[Exercise brief]: Please find every line below that includes "name" and report how many there are. Nothing else is needed.

*** Opening of The records ***

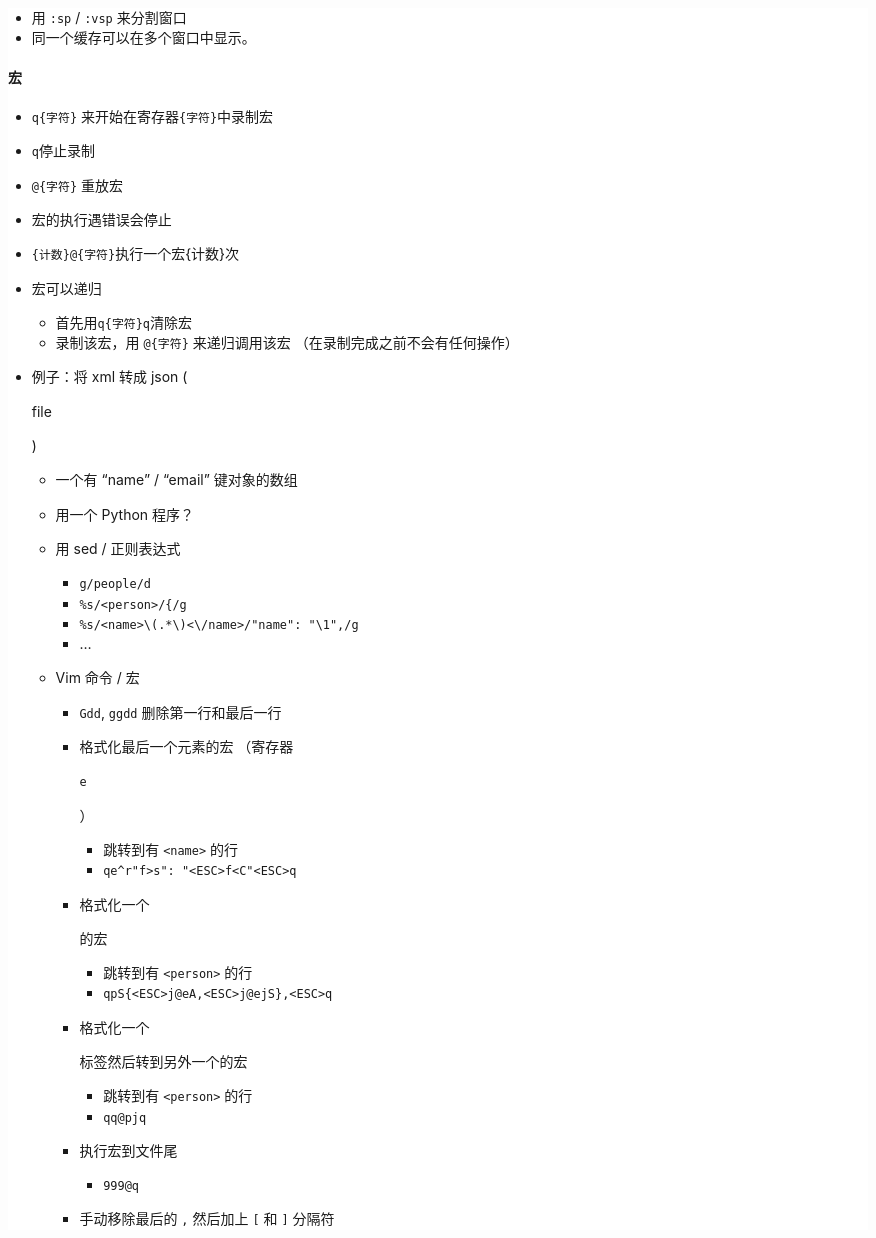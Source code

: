 - 用 `:sp` / `:vsp` 来分割窗口
- 同一个缓存可以在多个窗口中显示。

#### 宏

- `q{字符}` 来开始在寄存器`{字符}`中录制宏

- `q`停止录制

- `@{字符}` 重放宏

- 宏的执行遇错误会停止

- `{计数}@{字符}`执行一个宏{计数}次

- 宏可以递归

  - 首先用`q{字符}q`清除宏
  - 录制该宏，用 `@{字符}` 来递归调用该宏 （在录制完成之前不会有任何操作）

- 例子：将 xml 转成 json (

  file

  )

  - 一个有 “name” / “email” 键对象的数组

  - 用一个 Python 程序？

  - 用 sed / 正则表达式

    - `g/people/d`
    - `%s/<person>/{/g`
    - `%s/<name>\(.*\)<\/name>/"name": "\1",/g`
    - …

  - Vim 命令 / 宏

    - `Gdd`, `ggdd` 删除第一行和最后一行

    - 格式化最后一个元素的宏 （寄存器

       

      ```plaintext
      e
      ```

      ）

      - 跳转到有 `<name>` 的行
      - `qe^r"f>s": "<ESC>f<C"<ESC>q`

    - 格式化一个

      的宏

      - 跳转到有 `<person>` 的行
      - `qpS{<ESC>j@eA,<ESC>j@ejS},<ESC>q`

    - 格式化一个

      标签然后转到另外一个的宏

      - 跳转到有 `<person>` 的行
      - `qq@pjq`

    - 执行宏到文件尾

      - `999@q`

    - 手动移除最后的 `,` 然后加上 `[` 和 `]` 分隔符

*** Close of The records ***

[Your response]: 3